Accessibility links

Koizumi Criticized for Shrine Visit

Japanese Prime Minister Junichiro Koizumi paid homage Tuesday at a controversial shrine, honoring war dead, including convicted war criminals. China and South Korea both voiced objections, since they view the monument as glorifying Japan's militaristic past. Prime Minister Koizumi went to the Yasukuni Shrine in central Tokyo on Tuesday, marking his third visit in as many years. Japanese television broadcast the visit live, showing the leader dressed in a black morning suit as he followed a Shinto priest through the monument.

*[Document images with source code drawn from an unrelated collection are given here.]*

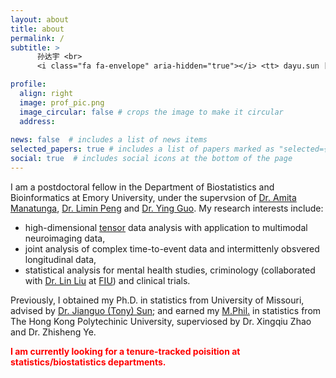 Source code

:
 ```yaml
---
layout: about
title: about
permalink: /
subtitle: > 
      孙达宇 <br>
      <i class="fa fa-envelope" aria-hidden="true"></i> <tt> dayu.sun [at] emory.edu</tt> | <tt> dayu.sun [at] outlook.com </tt>

profile:
  align: right
  image: prof_pic.png
  image_circular: false # crops the image to make it circular
  address: 
    
news: false  # includes a list of news items
selected_papers: true # includes a list of papers marked as "selected={true}"
social: true  # includes social icons at the bottom of the page
---
```


I am a postdoctoral fellow in the Department of Biostatistics and Bioinformatics at Emory University, under the supervsion of [Dr. Amita Manatunga](https://sph.emory.edu/faculty/profile/index.php?FID=amita-manatunga-36), [Dr. Limin Peng](https://sph.emory.edu/faculty/profile/index.php?FID=limin-peng-338) and [Dr. Ying Guo](https://www.yingguo.us/).
My research interests include:
- high-dimensional [tensor](https://en.wikipedia.org/wiki/Tensor) data analysis with application to multimodal neuroimaging data,
- joint analysis of complex time-to-event data and intermittenly obsvered longitudinal data,
- statistical analysis for mental health studies, criminology (collaborated with [Dr. Lin Liu](https://lindyliu0.wixsite.com/linliu/publications) at [FIU](https://www.fiu.edu/)) and clinical trials.

Previously, I obtained my Ph.D. in statistics from University of Missouri, advised by [Dr. Jianguo (Tony) Sun](https://sunj.mufaculty.umsystem.edu/); and earned my [M.Phil.](https://en.wikipedia.org/wiki/Master_of_Philosophy) in statistics from The Hong Kong Polytechinic University, superviosed by Dr. Xingqiu Zhao and Dr. Zhisheng Ye.

<span style="color:red"> **I am currently looking for a tenure-tracked poisition at statistics/biostatistics departments.** </span>

<!---
Write your biography here. Tell the world about yourself. Link to your favorite [subreddit](http://reddit.com). You can put a picture in, too. The code is already in, just name your picture `prof_pic.jpg` and put it in the `img/` folder.

Put your address / P.O. box / other info right below your picture. You can also disable any these elements by editing `profile` property of the YAML header of your `_pages/about.md`. Edit `_bibliography/papers.bib` and Jekyll will render your [publications page](/al-folio/publications/) automatically.

Link to your social media connections, too. This theme is set up to use [Font Awesome icons](http://fortawesome.github.io/Font-Awesome/) and [Academicons](https://jpswalsh.github.io/academicons/), like the ones below. Add your Facebook, Twitter, LinkedIn, Google Scholar, or just disable all of them.
--->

Mr. Koizumi says the point of his visit was to show gratitude for peace and pray never to go to war again. He added that his visit does not mark a shift in Japan's ties with its neighbors. But to China, North and South Korea and as well as other Asian countries, the Yasukuni Shrine is a symbol of Japan's militaristic past, including its efforts before and during World War II to dominate Asia. It enshrines 14 convicted, Class-A war criminals, including former Prime Minister Hideki Tojo, who was hanged for his crimes in 1948. It also honors 2.5 million Japanese who died in wars.

China expressed disapproval Tuesday, saying the visit could "seriously damage" bilateral ties. Foreign Ministry Spokesman Zhang Qiyue. She says the visit hurts the feelings of the Chinese people and other Asian countries and urges the Japanese government to treat seriously the issue with the correct attitude.

South Korea expressed deep regret over Mr. Koizumi's surprise visit to the monument, with the government summoning a representative of the Japanese Embassy in Seoul to complain. A Foreign Ministry spokesman says the Japanese leader had again paid respects to war criminals who inflicted indescribable suffering and pain through colonial rule and aggression.

Tuesday's visit comes at a highly sensitive diplomatic time for Japan as it tries to work with its regional neighbors to help de-escalate the nuclear standoff on the Korean Peninsula. But it appears that Tokyo's reluctance to apologize for its brutal war-time rule of its neighbors still hinders better regional relations.

Because of the controversy surrounding the official shrine visits, the Japanese government is considering a plan to build a non-religious memorial for war victims, but it is not clear if it would also include convicted war criminals.